Transition and discharge should be safe, smooth, and sustained. By working collaboratively, the IPCT can, as Bethea and colleagues write, “create an environment ripe for improved patient safety and better quality of care.” Improving the communication within the IPCT contributes to a heightened understanding and appreciation of each member’s role, improves collegial and collaborative relationships, and promotes proactive identification of gaps in care and services needed to provide excellent patient care.

Colleen M. Morley is the director of case management at MetroSouth Medical Center in Blue Island, Illinois.

Selected references

Bethea DP, Holland CA Jr, Reddick BK. Storming the gates of interprofessional collaboration. Nurs Manage. 2014;45(9):40-5.

Case Management Society of America®. Standards of Practice for Case Management. 2016.

Lamb G. Overview and summary: Care coordination: Benefits of interprofessional collaboration. Online J Issues Nurs. 2015;20(3):1.

Zander K. Case management accountability for safe, smooth, and sustained transitions: A plea for building “wrap-around” case management services now. Prof Case Manag. 2010;15(4):188-99.

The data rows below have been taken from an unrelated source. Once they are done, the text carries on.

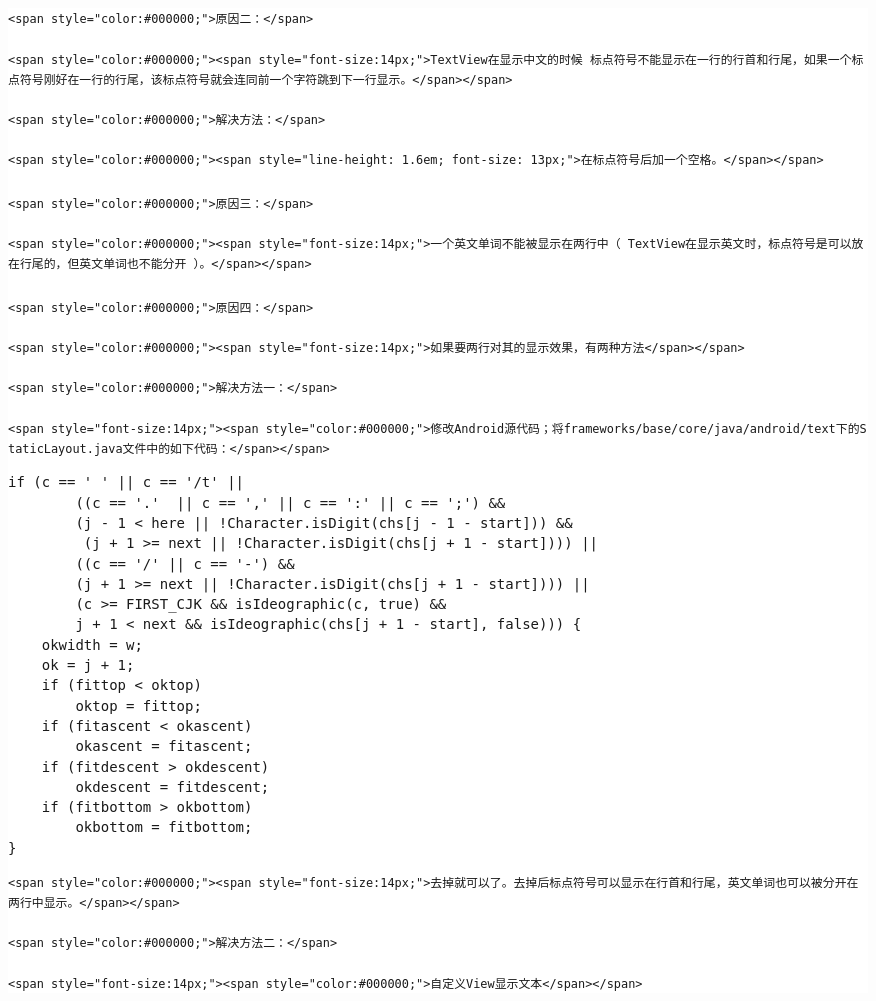 ### 
	<span style="color:#000000;">原因二：</span>

	<span style="color:#000000;"><span style="font-size:14px;">TextView在显示中文的时候 标点符号不能显示在一行的行首和行尾，如果一个标点符号刚好在一行的行尾，该标点符号就会连同前一个字符跳到下一行显示。</span></span>

#### 
	<span style="color:#000000;">解决方法：</span>

	<span style="color:#000000;"><span style="line-height: 1.6em; font-size: 13px;">在标点符号后加一个空格。</span></span>

### 
	<span style="color:#000000;">原因三：</span>

	<span style="color:#000000;"><span style="font-size:14px;">一个英文单词不能被显示在两行中（ TextView在显示英文时，标点符号是可以放在行尾的，但英文单词也不能分开 ）。</span></span>

### 
	<span style="color:#000000;">原因四：</span>

	<span style="color:#000000;"><span style="font-size:14px;">如果要两行对其的显示效果，有两种方法</span></span>

#### 
	<span style="color:#000000;">解决方法一：</span>

	<span style="font-size:14px;"><span style="color:#000000;">修改Android源代码；将frameworks/base/core/java/android/text下的StaticLayout.java文件中的如下代码：</span></span>

<pre class="brush:java;">
if (c == &#39; &#39; || c == &#39;/t&#39; ||
        ((c == &#39;.&#39;  || c == &#39;,&#39; || c == &#39;:&#39; || c == &#39;;&#39;) &amp;&amp;
        (j - 1 &lt; here || !Character.isDigit(chs[j - 1 - start])) &amp;&amp;
         (j + 1 &gt;= next || !Character.isDigit(chs[j + 1 - start]))) ||
        ((c == &#39;/&#39; || c == &#39;-&#39;) &amp;&amp;
        (j + 1 &gt;= next || !Character.isDigit(chs[j + 1 - start]))) ||
        (c &gt;= FIRST_CJK &amp;&amp; isIdeographic(c, true) &amp;&amp;
        j + 1 &lt; next &amp;&amp; isIdeographic(chs[j + 1 - start], false))) {
    okwidth = w;
    ok = j + 1;
    if (fittop &lt; oktop)
        oktop = fittop;
    if (fitascent &lt; okascent)
        okascent = fitascent;
    if (fitdescent &gt; okdescent)
        okdescent = fitdescent;
    if (fitbottom &gt; okbottom)
        okbottom = fitbottom;
}</pre>

	<span style="color:#000000;"><span style="font-size:14px;">去掉就可以了。去掉后标点符号可以显示在行首和行尾，英文单词也可以被分开在两行中显示。</span></span>

#### 
	<span style="color:#000000;">解决方法二：</span>

	<span style="font-size:14px;"><span style="color:#000000;">自定义View显示文本</span></span>
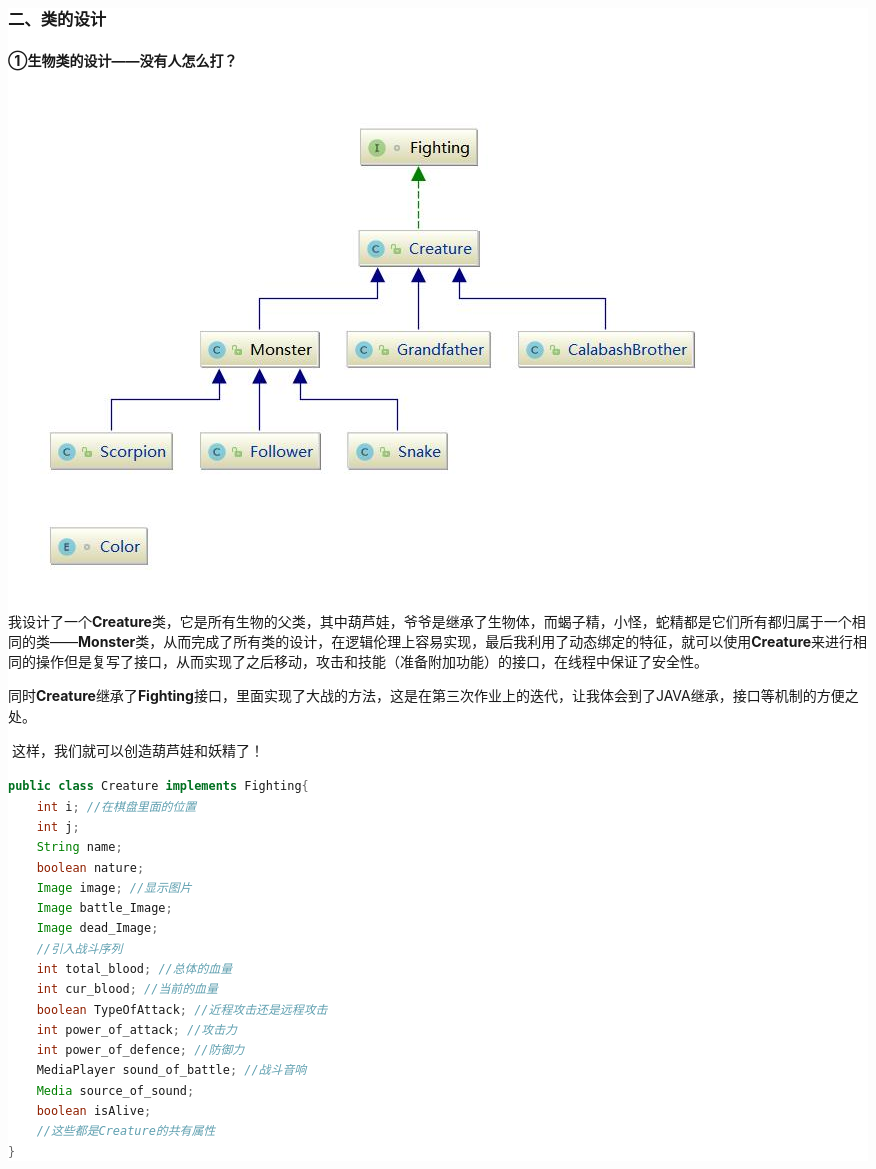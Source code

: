 
### 二、类的设计

#### ①生物类的设计——没有人怎么打？

![生物类](/markdown/生物类.jpg)

​	我设计了一个**Creature**类，它是所有生物的父类，其中葫芦娃，爷爷是继承了生物体，而蝎子精，小怪，蛇精都是它们所有都归属于一个相同的类——**Monster**类，从而完成了所有类的设计，在逻辑伦理上容易实现，最后我利用了动态绑定的特征，就可以使用**Creature**来进行相同的操作但是复写了接口，从而实现了之后移动，攻击和技能（准备附加功能）的接口，在线程中保证了安全性。

​	同时**Creature**继承了**Fighting**接口，里面实现了大战的方法，这是在第三次作业上的迭代，让我体会到了JAVA继承，接口等机制的方便之处。

​	这样，我们就可以创造葫芦娃和妖精了！

```java
public class Creature implements Fighting{
    int i; //在棋盘里面的位置
    int j; 
    String name;
    boolean nature;
    Image image; //显示图片
    Image battle_Image;
    Image dead_Image;
    //引入战斗序列
    int total_blood; //总体的血量
    int cur_blood; //当前的血量
    boolean TypeOfAttack; //近程攻击还是远程攻击
    int power_of_attack; //攻击力
    int power_of_defence; //防御力
    MediaPlayer sound_of_battle; //战斗音响
    Media source_of_sound;
    boolean isAlive;
    //这些都是Creature的共有属性
}
```
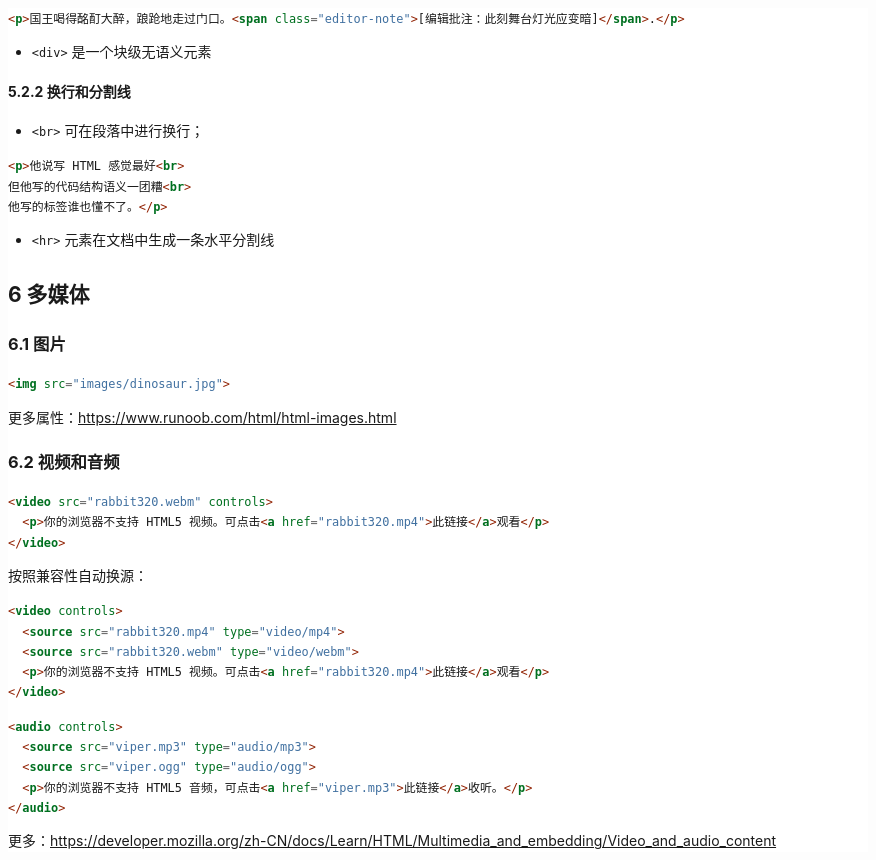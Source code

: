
 ```html
<p>国王喝得酩酊大醉，踉跄地走过门口。<span class="editor-note">[编辑批注：此刻舞台灯光应变暗]</span>.</p>
```

- `<div>` 是一个块级无语义元素

#### 5.2.2 换行和分割线

- `<br>` 可在段落中进行换行；

```html
<p>他说写 HTML 感觉最好<br>
但他写的代码结构语义一团糟<br>
他写的标签谁也懂不了。</p>
```

- `<hr>` 元素在文档中生成一条水平分割线



## 6 多媒体

### 6.1 图片

```html
<img src="images/dinosaur.jpg">
```

更多属性：https://www.runoob.com/html/html-images.html

### 6.2 视频和音频

```html
<video src="rabbit320.webm" controls>
  <p>你的浏览器不支持 HTML5 视频。可点击<a href="rabbit320.mp4">此链接</a>观看</p>
</video>
```

按照兼容性自动换源：

```html
<video controls>
  <source src="rabbit320.mp4" type="video/mp4">
  <source src="rabbit320.webm" type="video/webm">
  <p>你的浏览器不支持 HTML5 视频。可点击<a href="rabbit320.mp4">此链接</a>观看</p>
</video>
```

```html
<audio controls>
  <source src="viper.mp3" type="audio/mp3">
  <source src="viper.ogg" type="audio/ogg">
  <p>你的浏览器不支持 HTML5 音频，可点击<a href="viper.mp3">此链接</a>收听。</p>
</audio>
```

更多：https://developer.mozilla.org/zh-CN/docs/Learn/HTML/Multimedia_and_embedding/Video_and_audio_content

Zangerle CM. Bridging the gap between acute and postacute care. Nurs Manage. 2015;46(2):8-10.

1 Comment.

  • Care coordination across the progression of care is the deliberate, longitudinal and proactive process of making sure the patient is receiving the right care, at the right time in the right place. That means that someone has to be RESPONSIBLE for advocating for the patient to move from critical care to a medical unit when it is appropriate; it means that someone is RESPONSIBLE for speaking up to the physician when an ordered intervention is contrary to the patient or family’s wishes; it means that someone is RESPONSIBLE for questioning the value of another diagnostic test when the previous ones were negative; it means that someone is RESPONSIBLE for making sure that the patient is not warehoused over the weekend because the covering physician won’t discharge the patient; it means that someone is RESPONSIBLE for presenting alternatives to the patient and family about post acute services; it means that someone is RESPONSIBLE for making sure the patient isn’t exposed to avoidable clinical or financial risk; and it means that someone is RESPONSIBLE for helping the patient and family understand the implications of their illness, their treatment plan, and their medical regimen. In my day, that ‘someone’ was the primary nurse. While everyone on the patient’s care team is ACCOUNTABLE for outcomes, someone has to own the responsibility of the tasks involved in producing high quality, low cost outcomes. Today, in my travels to hospitals across the country, it’s a rare event to encounter professional nurses who see themselves as the coordinators of care and even less as their patient’s advocate. An example of this observation is the time when I was recently in a Michigan hospital and sat in on a care conference on the oncology unit. There was no physician present, but one of the nurses reported that her patient was getting ‘stuck’ every 4 hours for tests that seemed excessive. When I asked her how she handled the situation, she reported that “it wasn’t her job to question” the doctor’s order. And when I cited the fact that the incidence of hospital acquired anemia had escalated over the last few years, she suggested, that “I find the doctor and tell him.” What are we teaching nurses today? Tasks? Skills? What happened to critical thinking and patient advocacy. As an old-timer, I’m disappointed.